- Problem to solve: Starting at the first line of the records below, transcribe each line exactly, ending with the line that contains "We refer to".

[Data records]
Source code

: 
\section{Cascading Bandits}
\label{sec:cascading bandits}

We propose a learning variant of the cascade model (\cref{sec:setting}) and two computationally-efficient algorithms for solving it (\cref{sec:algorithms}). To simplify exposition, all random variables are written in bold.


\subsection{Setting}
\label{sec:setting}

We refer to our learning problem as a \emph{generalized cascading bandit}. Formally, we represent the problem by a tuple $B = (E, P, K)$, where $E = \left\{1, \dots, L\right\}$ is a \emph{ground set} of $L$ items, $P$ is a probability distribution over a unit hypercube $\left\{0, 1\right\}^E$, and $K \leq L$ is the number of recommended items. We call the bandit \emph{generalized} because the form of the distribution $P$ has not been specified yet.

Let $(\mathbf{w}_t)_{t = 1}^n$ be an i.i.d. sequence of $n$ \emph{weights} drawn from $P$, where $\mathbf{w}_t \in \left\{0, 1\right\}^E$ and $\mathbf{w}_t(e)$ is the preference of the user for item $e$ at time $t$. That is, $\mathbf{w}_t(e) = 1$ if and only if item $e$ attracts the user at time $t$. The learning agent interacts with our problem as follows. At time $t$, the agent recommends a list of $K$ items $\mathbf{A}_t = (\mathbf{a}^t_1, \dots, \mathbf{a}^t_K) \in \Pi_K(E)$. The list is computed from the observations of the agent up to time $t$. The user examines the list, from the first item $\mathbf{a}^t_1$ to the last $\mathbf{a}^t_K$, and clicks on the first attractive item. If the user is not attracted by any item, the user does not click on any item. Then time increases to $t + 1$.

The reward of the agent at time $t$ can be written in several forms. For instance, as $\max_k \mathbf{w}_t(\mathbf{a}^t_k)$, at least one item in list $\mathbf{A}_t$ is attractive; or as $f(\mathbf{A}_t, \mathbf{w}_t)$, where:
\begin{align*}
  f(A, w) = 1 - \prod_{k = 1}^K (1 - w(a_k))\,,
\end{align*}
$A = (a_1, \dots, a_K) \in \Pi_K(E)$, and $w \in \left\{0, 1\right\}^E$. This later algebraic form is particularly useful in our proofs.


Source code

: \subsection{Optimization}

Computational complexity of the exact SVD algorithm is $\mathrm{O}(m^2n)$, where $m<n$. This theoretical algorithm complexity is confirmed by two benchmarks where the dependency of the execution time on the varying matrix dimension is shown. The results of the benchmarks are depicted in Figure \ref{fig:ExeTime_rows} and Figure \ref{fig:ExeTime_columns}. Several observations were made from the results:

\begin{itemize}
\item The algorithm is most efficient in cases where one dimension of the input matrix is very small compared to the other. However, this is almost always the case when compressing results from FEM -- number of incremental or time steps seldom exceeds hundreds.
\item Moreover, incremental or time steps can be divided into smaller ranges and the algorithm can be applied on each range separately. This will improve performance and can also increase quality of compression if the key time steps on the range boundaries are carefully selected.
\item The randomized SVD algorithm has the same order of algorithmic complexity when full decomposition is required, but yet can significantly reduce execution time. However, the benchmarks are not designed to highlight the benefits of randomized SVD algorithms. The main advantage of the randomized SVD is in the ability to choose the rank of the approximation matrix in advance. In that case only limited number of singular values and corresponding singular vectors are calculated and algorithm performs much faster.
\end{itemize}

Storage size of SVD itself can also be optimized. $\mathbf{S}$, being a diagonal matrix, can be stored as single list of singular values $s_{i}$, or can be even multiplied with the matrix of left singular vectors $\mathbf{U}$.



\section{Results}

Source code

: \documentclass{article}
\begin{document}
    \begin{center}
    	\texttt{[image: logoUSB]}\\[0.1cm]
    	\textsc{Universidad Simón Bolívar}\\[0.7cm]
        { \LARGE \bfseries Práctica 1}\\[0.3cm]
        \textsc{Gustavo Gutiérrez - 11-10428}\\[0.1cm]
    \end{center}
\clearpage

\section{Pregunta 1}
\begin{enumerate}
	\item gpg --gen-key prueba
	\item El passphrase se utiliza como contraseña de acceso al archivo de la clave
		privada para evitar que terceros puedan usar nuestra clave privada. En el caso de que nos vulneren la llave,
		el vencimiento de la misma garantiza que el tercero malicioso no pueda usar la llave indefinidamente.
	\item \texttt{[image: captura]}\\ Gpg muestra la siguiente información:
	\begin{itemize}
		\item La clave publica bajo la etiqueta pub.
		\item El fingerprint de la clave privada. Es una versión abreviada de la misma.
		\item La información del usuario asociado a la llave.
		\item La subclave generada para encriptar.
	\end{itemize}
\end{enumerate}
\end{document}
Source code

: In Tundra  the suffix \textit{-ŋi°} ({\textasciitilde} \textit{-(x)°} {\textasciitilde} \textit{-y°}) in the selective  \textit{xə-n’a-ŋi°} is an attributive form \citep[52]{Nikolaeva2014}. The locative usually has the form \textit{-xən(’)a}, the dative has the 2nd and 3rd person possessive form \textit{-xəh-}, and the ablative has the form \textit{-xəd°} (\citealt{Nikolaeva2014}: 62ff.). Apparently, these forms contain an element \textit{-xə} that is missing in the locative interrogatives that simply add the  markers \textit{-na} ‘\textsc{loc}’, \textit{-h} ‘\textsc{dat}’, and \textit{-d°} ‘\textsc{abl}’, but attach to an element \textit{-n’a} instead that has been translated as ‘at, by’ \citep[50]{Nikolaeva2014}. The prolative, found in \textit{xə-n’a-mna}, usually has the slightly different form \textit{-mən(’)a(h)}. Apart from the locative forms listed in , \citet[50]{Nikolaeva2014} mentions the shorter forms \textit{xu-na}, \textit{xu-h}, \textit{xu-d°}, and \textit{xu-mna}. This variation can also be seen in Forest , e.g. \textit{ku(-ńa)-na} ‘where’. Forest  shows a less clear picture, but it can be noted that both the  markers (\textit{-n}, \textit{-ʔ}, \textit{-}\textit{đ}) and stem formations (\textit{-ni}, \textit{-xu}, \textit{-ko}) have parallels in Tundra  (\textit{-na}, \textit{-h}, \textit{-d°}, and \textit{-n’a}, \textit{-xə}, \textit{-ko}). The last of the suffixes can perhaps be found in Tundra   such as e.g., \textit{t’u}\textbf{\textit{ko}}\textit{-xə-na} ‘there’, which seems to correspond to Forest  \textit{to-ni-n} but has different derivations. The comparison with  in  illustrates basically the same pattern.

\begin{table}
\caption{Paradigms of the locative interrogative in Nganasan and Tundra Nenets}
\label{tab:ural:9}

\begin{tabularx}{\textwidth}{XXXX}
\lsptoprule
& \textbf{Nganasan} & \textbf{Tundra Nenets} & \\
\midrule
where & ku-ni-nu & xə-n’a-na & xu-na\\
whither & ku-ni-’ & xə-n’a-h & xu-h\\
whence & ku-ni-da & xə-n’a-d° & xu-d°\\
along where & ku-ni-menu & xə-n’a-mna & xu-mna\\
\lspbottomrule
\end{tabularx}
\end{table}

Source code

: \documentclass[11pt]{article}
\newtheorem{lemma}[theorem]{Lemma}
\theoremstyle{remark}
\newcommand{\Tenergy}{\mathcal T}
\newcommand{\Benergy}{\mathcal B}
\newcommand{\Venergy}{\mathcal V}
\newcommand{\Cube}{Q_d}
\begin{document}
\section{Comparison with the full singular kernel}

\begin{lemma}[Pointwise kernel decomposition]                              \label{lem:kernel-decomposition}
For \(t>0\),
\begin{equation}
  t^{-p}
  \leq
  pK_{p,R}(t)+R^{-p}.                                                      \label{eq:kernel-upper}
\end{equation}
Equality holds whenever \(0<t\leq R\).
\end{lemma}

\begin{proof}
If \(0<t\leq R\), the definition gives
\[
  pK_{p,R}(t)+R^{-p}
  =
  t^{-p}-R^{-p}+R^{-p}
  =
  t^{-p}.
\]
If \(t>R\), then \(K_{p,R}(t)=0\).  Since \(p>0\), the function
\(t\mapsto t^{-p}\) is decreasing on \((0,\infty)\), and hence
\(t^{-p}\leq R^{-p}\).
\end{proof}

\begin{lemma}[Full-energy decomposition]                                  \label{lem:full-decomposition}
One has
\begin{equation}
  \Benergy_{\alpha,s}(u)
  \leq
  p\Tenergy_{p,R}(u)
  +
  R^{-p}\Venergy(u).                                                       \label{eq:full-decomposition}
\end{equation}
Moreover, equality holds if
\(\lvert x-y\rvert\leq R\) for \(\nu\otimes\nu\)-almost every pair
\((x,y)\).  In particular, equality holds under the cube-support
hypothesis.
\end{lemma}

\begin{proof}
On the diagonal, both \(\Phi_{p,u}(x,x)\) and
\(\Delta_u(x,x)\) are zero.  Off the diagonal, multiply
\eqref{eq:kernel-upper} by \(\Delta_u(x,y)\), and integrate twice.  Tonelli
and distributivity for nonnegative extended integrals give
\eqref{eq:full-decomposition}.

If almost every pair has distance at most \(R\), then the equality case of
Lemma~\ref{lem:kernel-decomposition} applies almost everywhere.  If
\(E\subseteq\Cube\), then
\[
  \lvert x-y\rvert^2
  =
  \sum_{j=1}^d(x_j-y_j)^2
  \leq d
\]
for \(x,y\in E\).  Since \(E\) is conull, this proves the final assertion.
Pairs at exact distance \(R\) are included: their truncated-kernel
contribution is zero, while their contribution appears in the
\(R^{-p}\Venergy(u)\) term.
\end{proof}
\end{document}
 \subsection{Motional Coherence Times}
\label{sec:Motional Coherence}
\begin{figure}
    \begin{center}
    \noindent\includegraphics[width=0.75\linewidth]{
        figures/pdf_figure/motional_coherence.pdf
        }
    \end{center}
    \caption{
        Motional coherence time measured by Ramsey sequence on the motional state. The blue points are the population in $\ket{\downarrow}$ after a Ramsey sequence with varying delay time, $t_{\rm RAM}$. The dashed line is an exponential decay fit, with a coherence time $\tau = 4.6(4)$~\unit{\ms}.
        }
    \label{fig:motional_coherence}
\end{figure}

- Answer space:
Source code

: 
\section{Cascading Bandits}
\label{sec:cascading bandits}

We propose a learning variant of the cascade model (\cref{sec:setting}) and two computationally-efficient algorithms for solving it (\cref{sec:algorithms}). To simplify exposition, all random variables are written in bold.


\subsection{Setting}
\label{sec:setting}

We refer to our learning problem as a \emph{generalized cascading bandit}. Formally, we represent the problem by a tuple $B = (E, P, K)$, where $E = \left\{1, \dots, L\right\}$ is a \emph{ground set} of $L$ items, $P$ is a probability distribution over a unit hypercube $\left\{0, 1\right\}^E$, and $K \leq L$ is the number of recommended items. We call the bandit \emph{generalized} because the form of the distribution $P$ has not been specified yet.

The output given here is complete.